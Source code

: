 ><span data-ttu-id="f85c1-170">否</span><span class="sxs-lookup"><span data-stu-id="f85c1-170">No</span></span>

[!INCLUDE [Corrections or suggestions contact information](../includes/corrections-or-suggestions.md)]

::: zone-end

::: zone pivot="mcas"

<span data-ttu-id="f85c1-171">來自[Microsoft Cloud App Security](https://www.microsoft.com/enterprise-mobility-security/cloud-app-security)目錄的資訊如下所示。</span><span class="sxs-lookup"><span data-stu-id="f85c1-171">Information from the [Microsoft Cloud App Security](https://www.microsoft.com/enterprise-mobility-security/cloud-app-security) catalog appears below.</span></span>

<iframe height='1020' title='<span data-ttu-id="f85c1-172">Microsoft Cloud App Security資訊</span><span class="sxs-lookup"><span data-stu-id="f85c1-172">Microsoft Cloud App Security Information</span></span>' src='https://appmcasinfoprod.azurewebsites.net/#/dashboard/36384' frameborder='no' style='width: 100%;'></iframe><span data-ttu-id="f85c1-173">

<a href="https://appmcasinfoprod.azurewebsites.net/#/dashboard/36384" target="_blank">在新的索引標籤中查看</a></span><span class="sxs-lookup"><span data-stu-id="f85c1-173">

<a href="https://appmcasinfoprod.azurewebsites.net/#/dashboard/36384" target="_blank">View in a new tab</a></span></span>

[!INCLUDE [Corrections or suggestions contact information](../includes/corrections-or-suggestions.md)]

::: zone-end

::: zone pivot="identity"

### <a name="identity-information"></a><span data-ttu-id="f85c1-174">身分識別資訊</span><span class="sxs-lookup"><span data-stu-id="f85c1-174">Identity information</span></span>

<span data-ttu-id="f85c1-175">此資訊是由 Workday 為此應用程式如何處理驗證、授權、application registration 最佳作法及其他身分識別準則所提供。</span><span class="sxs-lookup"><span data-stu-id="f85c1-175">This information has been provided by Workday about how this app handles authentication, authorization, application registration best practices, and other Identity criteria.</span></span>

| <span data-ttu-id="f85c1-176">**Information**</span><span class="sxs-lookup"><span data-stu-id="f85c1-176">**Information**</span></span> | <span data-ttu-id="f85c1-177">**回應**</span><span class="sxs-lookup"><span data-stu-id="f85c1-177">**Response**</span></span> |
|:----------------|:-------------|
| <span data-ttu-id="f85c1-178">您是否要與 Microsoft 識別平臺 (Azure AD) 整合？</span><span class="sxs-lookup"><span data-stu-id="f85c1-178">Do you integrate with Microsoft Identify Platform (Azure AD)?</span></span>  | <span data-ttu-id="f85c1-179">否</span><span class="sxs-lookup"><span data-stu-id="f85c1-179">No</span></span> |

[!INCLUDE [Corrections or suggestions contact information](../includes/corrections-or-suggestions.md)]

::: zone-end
-=-=-
Task brief >> Please return the data above exactly as given.

Response to this exercise >>
Source code

: ><span data-ttu-id="f85c1-170">否</span><span class="sxs-lookup"><span data-stu-id="f85c1-170">No</span></span>

[!INCLUDE [Corrections or suggestions contact information](../includes/corrections-or-suggestions.md)]

::: zone-end

::: zone pivot="mcas"

<span data-ttu-id="f85c1-171">來自[Microsoft Cloud App Security](https://www.microsoft.com/enterprise-mobility-security/cloud-app-security)目錄的資訊如下所示。</span><span class="sxs-lookup"><span data-stu-id="f85c1-171">Information from the [Microsoft Cloud App Security](https://www.microsoft.com/enterprise-mobility-security/cloud-app-security) catalog appears below.</span></span>

<iframe height='1020' title='<span data-ttu-id="f85c1-172">Microsoft Cloud App Security資訊</span><span class="sxs-lookup"><span data-stu-id="f85c1-172">Microsoft Cloud App Security Information</span></span>' src='https://appmcasinfoprod.azurewebsites.net/#/dashboard/36384' frameborder='no' style='width: 100%;'></iframe><span data-ttu-id="f85c1-173">

<a href="https://appmcasinfoprod.azurewebsites.net/#/dashboard/36384" target="_blank">在新的索引標籤中查看</a></span><span class="sxs-lookup"><span data-stu-id="f85c1-173">

<a href="https://appmcasinfoprod.azurewebsites.net/#/dashboard/36384" target="_blank">View in a new tab</a></span></span>

[!INCLUDE [Corrections or suggestions contact information](../includes/corrections-or-suggestions.md)]

::: zone-end

::: zone pivot="identity"

### <a name="identity-information"></a><span data-ttu-id="f85c1-174">身分識別資訊</span><span class="sxs-lookup"><span data-stu-id="f85c1-174">Identity information</span></span>

<span data-ttu-id="f85c1-175">此資訊是由 Workday 為此應用程式如何處理驗證、授權、application registration 最佳作法及其他身分識別準則所提供。</span><span class="sxs-lookup"><span data-stu-id="f85c1-175">This information has been provided by Workday about how this app handles authentication, authorization, application registration best practices, and other Identity criteria.</span></span>

| <span data-ttu-id="f85c1-176">**Information**</span><span class="sxs-lookup"><span data-stu-id="f85c1-176">**Information**</span></span> | <span data-ttu-id="f85c1-177">**回應**</span><span class="sxs-lookup"><span data-stu-id="f85c1-177">**Response**</span></span> |
|:----------------|:-------------|
| <span data-ttu-id="f85c1-178">您是否要與 Microsoft 識別平臺 (Azure AD) 整合？</span><span class="sxs-lookup"><span data-stu-id="f85c1-178">Do you integrate with Microsoft Identify Platform (Azure AD)?</span></span>  | <span data-ttu-id="f85c1-179">否</span><span class="sxs-lookup"><span data-stu-id="f85c1-179">No</span></span> |

[!INCLUDE [Corrections or suggestions contact information](../includes/corrections-or-suggestions.md)]

::: zone-end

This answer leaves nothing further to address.